[Records shown — start]

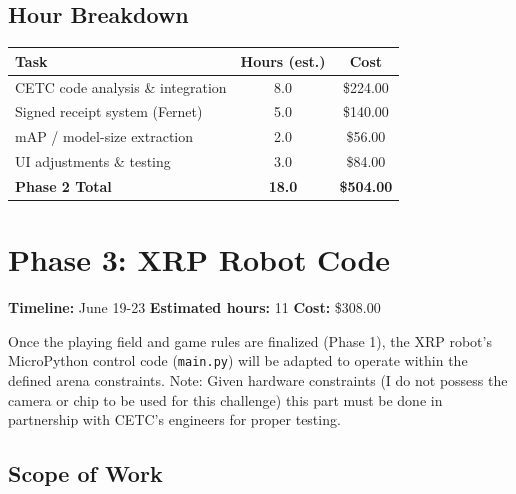 \documentclass[a4paper]{article}
\begin{document}
\subsection*{Hour Breakdown}

\begin{center}
\begin{tabular}{lcc}
\toprule
\textbf{Task} & \textbf{Hours (est.)} & \textbf{Cost} \\
\midrule
CETC code analysis \& integration & 8.0 & \$224.00 \\
Signed receipt system (Fernet) & 5.0 & \$140.00 \\
mAP / model-size extraction & 2.0 & \$56.00 \\
UI adjustments \& testing & 3.0 & \$84.00 \\
\midrule
\textbf{Phase 2 Total} & \textbf{18.0} & \textbf{\$504.00} \\
\bottomrule
\end{tabular}
\end{center}

\section*{Phase 3: XRP Robot Code}

\noindent\textbf{Timeline:} June 19-23 \hfill \textbf{Estimated hours:} 11 \hfill \textbf{Cost:} \$308.00

\vspace{0.5em}

Once the playing field and game rules are finalized (Phase 1), the XRP robot's MicroPython control code (\texttt{main.py}) will be adapted to operate within the defined arena constraints. Note: Given hardware constraints (I do not possess the camera or chip to be used for this challenge) this part must be done in partnership with CETC's engineers for proper testing.

\subsection*{Scope of Work}
\end{document}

[Records shown — finish]

## What you will do
Print the line that contains "Signed receipt system", then every later line of the entries above up to and including the last, all exactly as written.

## Finished exercise
Signed receipt system (Fernet) & 5.0 & \$140.00 \\
mAP / model-size extraction & 2.0 & \$56.00 \\
UI adjustments \& testing & 3.0 & \$84.00 \\
\midrule
\textbf{Phase 2 Total} & \textbf{18.0} & \textbf{\$504.00} \\
\bottomrule
\end{tabular}
\end{center}

\section*{Phase 3: XRP Robot Code}

\noindent\textbf{Timeline:} June 19-23 \hfill \textbf{Estimated hours:} 11 \hfill \textbf{Cost:} \$308.00

\vspace{0.5em}

Once the playing field and game rules are finalized (Phase 1), the XRP robot's MicroPython control code (\texttt{main.py}) will be adapted to operate within the defined arena constraints. Note: Given hardware constraints (I do not possess the camera or chip to be used for this challenge) this part must be done in partnership with CETC's engineers for proper testing.

\subsection*{Scope of Work}
\end{document}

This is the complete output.